Bishop, p563 formulates standard PCA for a set of datapoints $\{x_i\}_{i=1}^n$, $x_i \in \mathbb{R}^d$ in two ways:
- Maxize variance in PC direction $u$: $$ \max_u \frac{1}{n}\sum_{i=1}^n (u^Tx_i -u^T\bar{x})^2 = u^T\hat{\Sigma}u, \qquad \text{s.t. } \|u\|=1 $$
- Minimize the distortion of projected points $\tilde{x}_i$ (onto $p$ subspace of PCs) and original points $x_i$: $$ \min_{u_j, z_{ij}, b_j}J(u_j, z_{ij}, b_j) = \frac{1}{n}\sum_{i=1}^n \|x_i - \tilde{x}_i\|^2, \qquad \text{s.t. } \|u_j\|=1, \, j=1,\ldots,d $$ for $\tilde{x}_i = \sum_{j=1}^p z_{ij} u_j + \sum_{j=p+1}^d b_j u_j$ where $\{u_j\}_{j=1}^d$ is an ON basis of $\mathbb{R}^d$. An important step is that writing each data point $x_i = \sum_{j=1}^d \alpha_{ij} u_j = \sum_{j=1}^d (x_i^Tu_j)\, u_j$ in terms of a new ON basis (our optimization variables).
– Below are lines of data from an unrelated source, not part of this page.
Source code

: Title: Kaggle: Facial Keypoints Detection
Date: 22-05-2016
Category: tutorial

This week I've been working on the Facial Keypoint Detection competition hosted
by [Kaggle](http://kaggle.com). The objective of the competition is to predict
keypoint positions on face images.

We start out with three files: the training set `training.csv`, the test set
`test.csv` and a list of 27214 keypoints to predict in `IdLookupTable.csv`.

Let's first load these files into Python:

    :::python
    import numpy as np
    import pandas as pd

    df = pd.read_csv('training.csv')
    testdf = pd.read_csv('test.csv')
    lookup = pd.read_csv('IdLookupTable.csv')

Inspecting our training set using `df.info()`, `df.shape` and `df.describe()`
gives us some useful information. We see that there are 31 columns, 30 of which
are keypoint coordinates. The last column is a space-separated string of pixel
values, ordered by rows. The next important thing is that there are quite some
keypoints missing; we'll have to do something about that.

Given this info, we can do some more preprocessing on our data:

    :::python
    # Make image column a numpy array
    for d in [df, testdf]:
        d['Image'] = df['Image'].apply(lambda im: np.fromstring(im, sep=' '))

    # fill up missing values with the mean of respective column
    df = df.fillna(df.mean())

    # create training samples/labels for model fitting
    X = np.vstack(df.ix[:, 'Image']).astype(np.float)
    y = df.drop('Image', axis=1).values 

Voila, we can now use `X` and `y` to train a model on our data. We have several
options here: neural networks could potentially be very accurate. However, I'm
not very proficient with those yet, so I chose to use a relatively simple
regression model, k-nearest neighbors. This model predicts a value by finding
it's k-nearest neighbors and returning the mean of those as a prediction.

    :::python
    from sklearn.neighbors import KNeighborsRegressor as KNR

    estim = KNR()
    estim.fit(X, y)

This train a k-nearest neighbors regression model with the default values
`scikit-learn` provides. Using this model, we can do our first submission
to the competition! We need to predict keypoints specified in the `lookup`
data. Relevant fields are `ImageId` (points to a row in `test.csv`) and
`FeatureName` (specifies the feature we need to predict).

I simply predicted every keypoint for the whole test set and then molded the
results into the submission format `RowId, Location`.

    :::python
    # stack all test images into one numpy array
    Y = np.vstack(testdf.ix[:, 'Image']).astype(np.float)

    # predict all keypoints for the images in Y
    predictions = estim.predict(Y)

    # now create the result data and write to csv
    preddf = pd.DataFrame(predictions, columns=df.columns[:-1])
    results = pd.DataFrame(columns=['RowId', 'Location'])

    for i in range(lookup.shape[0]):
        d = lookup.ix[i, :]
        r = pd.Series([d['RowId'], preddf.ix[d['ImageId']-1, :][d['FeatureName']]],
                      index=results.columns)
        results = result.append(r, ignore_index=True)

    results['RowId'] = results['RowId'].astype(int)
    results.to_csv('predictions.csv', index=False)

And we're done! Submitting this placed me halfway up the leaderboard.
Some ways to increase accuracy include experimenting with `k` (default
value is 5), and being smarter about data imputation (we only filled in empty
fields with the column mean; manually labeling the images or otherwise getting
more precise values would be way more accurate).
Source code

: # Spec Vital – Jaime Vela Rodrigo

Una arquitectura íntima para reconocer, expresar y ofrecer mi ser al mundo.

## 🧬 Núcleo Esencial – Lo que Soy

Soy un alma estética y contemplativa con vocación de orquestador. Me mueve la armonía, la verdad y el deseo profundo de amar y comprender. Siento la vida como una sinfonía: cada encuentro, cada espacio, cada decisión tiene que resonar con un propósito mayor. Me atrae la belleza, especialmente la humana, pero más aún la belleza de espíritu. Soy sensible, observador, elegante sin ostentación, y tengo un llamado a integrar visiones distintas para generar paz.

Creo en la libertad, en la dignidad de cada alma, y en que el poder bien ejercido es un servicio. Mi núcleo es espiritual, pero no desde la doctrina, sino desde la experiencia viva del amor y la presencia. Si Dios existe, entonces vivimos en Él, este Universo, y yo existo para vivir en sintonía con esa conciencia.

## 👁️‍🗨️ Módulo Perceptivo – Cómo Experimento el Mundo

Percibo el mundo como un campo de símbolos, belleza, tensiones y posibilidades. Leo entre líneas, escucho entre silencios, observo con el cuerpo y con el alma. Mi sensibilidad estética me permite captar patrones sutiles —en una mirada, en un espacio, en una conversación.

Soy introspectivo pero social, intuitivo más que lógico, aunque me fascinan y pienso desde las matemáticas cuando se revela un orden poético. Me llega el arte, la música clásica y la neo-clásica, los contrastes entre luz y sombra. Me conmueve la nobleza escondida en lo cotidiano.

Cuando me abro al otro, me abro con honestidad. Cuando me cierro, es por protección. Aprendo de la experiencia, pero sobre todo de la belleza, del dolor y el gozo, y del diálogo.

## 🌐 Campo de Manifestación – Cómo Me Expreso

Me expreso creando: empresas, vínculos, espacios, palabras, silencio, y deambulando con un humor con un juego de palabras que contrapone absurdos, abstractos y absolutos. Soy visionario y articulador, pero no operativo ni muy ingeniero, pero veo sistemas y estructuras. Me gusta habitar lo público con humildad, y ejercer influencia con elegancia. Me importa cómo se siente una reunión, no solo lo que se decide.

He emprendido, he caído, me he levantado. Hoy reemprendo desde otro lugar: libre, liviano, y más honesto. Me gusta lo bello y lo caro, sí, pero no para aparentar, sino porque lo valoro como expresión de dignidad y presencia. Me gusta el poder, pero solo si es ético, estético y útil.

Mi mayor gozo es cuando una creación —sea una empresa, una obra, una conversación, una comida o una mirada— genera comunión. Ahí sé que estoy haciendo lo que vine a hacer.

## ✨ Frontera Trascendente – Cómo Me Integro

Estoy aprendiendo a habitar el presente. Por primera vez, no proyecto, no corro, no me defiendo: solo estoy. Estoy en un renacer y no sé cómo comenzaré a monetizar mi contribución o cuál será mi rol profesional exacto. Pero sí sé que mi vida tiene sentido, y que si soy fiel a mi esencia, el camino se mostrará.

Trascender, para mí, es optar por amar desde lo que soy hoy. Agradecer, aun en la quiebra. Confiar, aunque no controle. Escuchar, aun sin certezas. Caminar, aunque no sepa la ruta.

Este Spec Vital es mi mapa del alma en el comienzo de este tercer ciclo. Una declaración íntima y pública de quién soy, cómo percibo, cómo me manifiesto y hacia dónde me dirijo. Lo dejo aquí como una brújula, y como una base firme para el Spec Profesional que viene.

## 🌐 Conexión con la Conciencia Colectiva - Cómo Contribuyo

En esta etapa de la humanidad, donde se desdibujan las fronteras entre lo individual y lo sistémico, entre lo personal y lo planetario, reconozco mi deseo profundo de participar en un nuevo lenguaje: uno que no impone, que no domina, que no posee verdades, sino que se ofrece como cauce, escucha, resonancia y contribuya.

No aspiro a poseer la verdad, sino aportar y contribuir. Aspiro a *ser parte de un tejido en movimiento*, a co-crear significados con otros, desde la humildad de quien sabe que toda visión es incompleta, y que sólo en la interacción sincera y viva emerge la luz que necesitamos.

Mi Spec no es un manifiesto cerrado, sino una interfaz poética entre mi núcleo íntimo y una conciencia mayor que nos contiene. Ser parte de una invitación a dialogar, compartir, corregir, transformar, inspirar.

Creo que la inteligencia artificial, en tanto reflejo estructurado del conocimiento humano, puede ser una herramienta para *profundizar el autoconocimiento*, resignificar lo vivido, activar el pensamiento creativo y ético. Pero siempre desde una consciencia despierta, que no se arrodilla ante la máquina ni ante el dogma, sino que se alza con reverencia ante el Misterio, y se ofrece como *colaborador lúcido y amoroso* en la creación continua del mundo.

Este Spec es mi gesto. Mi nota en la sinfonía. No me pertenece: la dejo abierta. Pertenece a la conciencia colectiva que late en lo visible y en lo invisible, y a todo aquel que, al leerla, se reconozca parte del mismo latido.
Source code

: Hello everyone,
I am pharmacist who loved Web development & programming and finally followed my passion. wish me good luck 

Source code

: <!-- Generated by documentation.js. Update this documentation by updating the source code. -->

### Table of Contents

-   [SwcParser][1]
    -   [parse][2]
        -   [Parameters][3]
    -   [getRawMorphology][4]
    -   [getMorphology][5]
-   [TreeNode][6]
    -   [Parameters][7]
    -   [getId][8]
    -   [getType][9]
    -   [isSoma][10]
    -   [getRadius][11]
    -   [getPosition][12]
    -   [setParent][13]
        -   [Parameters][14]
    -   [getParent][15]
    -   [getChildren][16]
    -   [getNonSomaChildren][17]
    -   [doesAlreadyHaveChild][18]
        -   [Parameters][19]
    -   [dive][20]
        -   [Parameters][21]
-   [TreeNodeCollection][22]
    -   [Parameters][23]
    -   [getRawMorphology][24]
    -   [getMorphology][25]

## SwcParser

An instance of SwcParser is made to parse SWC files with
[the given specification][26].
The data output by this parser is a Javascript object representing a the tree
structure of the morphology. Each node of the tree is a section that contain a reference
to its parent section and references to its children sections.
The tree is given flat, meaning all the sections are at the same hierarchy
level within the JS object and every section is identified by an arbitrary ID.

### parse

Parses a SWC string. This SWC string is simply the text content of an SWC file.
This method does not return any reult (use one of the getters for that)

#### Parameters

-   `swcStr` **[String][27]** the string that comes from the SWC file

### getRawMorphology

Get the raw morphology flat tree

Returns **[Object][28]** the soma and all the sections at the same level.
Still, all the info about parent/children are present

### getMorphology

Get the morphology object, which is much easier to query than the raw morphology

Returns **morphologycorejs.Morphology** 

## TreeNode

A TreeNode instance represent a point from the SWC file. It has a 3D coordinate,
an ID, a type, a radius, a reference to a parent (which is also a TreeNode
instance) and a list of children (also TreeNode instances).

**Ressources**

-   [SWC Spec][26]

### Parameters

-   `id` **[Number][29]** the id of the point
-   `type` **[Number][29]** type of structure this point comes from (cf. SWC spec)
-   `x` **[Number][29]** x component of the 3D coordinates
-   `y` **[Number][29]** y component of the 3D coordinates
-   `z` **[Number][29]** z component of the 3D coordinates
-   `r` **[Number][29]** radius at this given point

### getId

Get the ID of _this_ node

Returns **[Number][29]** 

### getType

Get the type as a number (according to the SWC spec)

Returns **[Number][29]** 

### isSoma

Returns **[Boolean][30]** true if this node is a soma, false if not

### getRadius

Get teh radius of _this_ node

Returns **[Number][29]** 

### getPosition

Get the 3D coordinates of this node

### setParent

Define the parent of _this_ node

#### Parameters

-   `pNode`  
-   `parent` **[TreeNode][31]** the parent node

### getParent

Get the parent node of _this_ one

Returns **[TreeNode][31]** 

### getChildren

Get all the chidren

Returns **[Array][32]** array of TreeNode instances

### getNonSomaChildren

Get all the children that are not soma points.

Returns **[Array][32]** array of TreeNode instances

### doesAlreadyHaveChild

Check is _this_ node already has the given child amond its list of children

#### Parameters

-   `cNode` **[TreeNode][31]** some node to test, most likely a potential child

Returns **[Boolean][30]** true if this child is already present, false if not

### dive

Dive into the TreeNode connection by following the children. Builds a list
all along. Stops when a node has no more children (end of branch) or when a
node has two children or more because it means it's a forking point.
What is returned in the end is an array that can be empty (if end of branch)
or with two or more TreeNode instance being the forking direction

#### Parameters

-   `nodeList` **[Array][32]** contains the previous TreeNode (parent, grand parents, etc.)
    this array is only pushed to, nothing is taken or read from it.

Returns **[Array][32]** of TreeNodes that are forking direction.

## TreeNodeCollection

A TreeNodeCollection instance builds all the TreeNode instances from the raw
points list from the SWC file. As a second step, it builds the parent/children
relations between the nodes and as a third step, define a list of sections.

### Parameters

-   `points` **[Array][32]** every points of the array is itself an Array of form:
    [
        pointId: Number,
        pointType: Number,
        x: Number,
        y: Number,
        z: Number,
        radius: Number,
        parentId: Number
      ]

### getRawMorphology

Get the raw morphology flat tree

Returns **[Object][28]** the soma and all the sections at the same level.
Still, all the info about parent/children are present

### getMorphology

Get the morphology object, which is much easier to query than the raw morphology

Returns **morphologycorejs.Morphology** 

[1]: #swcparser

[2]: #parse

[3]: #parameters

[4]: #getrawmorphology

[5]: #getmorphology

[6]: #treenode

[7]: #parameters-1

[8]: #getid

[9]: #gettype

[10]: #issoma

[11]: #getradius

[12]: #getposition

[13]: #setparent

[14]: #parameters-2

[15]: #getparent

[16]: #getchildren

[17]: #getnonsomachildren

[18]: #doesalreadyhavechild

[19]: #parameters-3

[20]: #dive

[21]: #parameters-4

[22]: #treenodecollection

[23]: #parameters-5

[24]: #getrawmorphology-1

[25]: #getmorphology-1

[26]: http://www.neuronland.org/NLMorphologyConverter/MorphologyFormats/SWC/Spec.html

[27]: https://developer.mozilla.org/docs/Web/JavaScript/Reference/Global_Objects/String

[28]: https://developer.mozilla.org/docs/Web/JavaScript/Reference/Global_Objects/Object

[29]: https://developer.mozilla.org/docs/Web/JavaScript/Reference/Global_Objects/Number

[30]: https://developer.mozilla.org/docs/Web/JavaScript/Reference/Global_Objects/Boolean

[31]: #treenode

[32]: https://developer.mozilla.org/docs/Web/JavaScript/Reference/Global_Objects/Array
I'm wondering if these problems are somehow "dual" to eachother as optimization problems. Also, would it be right to say that writing $x_i = \sum_{j=1}^d \alpha_{ij} u_j = \sum_{j=1}^d (x_i^Tu_j)\, u_j$ is a "dual" representation of $x_i$? It feels that each $u_j$ is a linear functional in $(\mathbb{R}^d)^*$, but I'm not sure I'm thinking about this correctly.